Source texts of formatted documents
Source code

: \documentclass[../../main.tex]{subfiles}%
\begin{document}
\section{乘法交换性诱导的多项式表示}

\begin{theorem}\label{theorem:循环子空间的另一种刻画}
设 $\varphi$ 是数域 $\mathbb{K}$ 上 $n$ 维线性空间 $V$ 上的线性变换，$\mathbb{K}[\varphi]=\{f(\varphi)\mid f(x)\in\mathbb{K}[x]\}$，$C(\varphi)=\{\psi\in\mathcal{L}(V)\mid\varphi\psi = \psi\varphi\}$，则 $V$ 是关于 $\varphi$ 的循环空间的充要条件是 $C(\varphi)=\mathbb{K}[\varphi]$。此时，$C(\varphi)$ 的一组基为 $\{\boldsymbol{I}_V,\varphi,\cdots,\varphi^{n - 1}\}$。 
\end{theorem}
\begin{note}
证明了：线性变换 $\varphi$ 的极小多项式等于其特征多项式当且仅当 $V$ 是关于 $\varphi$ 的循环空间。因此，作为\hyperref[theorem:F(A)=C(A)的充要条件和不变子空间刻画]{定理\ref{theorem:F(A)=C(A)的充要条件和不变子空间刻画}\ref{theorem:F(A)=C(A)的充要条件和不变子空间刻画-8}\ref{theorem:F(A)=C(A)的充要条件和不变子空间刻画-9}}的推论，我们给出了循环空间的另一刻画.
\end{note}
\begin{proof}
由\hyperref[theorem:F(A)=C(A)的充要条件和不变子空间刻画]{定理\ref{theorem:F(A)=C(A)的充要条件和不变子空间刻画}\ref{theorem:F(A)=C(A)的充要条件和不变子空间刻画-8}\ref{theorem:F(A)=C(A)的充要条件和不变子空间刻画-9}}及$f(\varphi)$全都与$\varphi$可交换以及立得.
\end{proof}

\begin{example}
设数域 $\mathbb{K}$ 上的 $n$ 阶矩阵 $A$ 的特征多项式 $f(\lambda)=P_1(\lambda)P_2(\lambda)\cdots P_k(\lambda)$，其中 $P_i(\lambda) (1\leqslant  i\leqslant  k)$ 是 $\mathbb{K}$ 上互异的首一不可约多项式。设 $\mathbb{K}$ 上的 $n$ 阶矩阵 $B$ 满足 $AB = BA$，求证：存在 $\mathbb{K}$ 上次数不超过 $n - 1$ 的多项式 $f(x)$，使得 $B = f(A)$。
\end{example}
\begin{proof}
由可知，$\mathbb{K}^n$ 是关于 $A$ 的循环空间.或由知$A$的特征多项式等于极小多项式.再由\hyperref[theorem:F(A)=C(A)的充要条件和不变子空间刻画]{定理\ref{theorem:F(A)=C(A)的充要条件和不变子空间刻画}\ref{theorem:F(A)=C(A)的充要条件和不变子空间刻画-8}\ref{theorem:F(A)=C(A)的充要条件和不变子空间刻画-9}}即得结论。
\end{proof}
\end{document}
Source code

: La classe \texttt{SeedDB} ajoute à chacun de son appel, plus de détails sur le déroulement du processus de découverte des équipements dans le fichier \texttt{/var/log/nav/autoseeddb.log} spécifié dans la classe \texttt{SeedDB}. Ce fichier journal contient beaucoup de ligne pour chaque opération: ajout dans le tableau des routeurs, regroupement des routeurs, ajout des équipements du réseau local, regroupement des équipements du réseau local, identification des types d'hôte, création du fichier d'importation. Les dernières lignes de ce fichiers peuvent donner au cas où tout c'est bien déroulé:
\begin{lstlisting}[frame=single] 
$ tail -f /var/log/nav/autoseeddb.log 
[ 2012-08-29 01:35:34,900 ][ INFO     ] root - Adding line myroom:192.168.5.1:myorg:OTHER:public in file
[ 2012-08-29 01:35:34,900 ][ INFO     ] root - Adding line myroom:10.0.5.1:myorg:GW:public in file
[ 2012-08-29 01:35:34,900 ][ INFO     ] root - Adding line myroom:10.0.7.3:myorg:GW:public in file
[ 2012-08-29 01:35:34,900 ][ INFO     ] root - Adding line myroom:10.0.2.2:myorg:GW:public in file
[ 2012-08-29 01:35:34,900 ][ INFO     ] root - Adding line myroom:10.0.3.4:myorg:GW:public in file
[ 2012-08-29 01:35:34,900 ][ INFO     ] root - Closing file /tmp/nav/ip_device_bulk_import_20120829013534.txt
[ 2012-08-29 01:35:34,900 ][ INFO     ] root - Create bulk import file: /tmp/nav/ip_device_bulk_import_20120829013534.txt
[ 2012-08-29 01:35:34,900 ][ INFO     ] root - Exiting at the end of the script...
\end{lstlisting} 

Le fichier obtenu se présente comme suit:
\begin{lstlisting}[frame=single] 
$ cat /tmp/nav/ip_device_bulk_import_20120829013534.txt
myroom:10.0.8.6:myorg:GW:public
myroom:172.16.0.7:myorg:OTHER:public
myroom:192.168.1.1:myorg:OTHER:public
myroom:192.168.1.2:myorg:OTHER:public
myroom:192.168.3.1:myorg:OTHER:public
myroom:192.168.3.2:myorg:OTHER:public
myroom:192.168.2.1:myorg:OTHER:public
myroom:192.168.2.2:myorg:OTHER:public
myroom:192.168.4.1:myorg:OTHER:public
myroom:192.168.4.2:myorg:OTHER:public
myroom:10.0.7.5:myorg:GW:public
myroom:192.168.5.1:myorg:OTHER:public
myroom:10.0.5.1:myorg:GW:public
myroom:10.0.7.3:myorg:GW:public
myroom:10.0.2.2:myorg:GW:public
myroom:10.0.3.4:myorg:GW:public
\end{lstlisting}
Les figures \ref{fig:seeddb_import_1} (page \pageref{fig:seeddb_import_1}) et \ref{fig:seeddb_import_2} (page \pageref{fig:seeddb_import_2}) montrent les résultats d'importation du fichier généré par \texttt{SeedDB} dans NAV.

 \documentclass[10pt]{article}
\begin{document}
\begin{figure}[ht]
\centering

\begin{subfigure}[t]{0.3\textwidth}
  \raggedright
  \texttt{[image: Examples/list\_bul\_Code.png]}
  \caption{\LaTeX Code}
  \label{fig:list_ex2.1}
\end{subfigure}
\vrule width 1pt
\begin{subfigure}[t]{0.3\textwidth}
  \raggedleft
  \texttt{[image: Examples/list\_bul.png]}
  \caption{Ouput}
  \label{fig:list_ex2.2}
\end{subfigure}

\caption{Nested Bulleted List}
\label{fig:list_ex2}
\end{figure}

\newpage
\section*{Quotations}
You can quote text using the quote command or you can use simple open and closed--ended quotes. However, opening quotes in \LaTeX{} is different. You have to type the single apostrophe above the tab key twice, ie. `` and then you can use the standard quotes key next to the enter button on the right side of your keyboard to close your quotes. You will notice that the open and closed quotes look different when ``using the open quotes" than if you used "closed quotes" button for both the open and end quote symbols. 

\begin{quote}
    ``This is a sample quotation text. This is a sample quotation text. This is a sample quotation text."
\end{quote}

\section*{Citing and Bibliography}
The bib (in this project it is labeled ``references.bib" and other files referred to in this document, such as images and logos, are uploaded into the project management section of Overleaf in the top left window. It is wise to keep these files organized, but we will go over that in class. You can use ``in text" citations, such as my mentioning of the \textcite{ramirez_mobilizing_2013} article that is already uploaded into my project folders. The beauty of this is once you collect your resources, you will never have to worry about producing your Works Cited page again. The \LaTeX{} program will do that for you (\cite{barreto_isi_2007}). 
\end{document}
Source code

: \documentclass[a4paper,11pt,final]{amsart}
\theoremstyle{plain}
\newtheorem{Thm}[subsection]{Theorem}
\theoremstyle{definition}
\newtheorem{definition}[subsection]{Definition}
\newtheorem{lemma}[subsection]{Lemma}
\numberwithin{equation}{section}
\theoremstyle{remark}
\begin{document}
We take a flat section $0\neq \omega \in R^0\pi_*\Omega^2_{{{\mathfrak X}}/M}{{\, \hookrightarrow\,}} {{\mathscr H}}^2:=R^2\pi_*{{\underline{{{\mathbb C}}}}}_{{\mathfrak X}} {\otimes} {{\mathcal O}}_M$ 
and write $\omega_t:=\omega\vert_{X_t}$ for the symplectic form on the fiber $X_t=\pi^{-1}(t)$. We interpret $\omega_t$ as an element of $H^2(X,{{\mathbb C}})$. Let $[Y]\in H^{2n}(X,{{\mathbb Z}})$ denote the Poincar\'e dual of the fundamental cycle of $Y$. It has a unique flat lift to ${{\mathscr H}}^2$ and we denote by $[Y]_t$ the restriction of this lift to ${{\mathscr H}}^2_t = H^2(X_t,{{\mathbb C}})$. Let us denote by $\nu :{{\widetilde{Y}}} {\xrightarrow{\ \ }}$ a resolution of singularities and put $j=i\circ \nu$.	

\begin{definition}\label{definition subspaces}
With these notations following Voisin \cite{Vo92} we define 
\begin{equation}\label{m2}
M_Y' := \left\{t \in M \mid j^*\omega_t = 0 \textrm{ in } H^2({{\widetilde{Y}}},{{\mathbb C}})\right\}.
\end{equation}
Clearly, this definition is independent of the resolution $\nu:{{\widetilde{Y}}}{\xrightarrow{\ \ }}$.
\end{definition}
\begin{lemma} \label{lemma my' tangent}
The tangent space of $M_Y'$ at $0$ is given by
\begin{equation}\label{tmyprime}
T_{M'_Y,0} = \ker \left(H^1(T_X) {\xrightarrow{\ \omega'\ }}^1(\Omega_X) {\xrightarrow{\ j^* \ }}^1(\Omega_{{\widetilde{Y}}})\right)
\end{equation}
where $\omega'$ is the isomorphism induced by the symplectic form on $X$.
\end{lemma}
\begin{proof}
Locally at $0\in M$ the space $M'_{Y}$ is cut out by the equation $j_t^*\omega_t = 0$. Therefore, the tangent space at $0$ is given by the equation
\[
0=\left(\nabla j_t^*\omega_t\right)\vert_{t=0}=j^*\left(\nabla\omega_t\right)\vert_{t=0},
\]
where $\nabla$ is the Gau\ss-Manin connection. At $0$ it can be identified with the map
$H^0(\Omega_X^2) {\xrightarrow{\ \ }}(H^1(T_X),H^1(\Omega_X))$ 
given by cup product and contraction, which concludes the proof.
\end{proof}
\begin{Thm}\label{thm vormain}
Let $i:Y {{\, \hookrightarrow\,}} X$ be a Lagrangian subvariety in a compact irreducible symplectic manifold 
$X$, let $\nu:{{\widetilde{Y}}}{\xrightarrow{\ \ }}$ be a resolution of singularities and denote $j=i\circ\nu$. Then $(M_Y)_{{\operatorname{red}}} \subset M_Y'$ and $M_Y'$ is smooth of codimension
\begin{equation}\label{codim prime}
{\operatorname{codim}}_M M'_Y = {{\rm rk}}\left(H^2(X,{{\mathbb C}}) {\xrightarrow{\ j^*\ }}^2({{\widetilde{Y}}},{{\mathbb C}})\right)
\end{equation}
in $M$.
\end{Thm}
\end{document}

- **WHAT NEEDS TO BE DONE**:
Copy out every line in the entries above that holds "subsection".

- **SOLUTION**:
\newtheorem{Thm}[subsection]{Theorem}
\newtheorem{definition}[subsection]{Definition}
\newtheorem{lemma}[subsection]{Lemma}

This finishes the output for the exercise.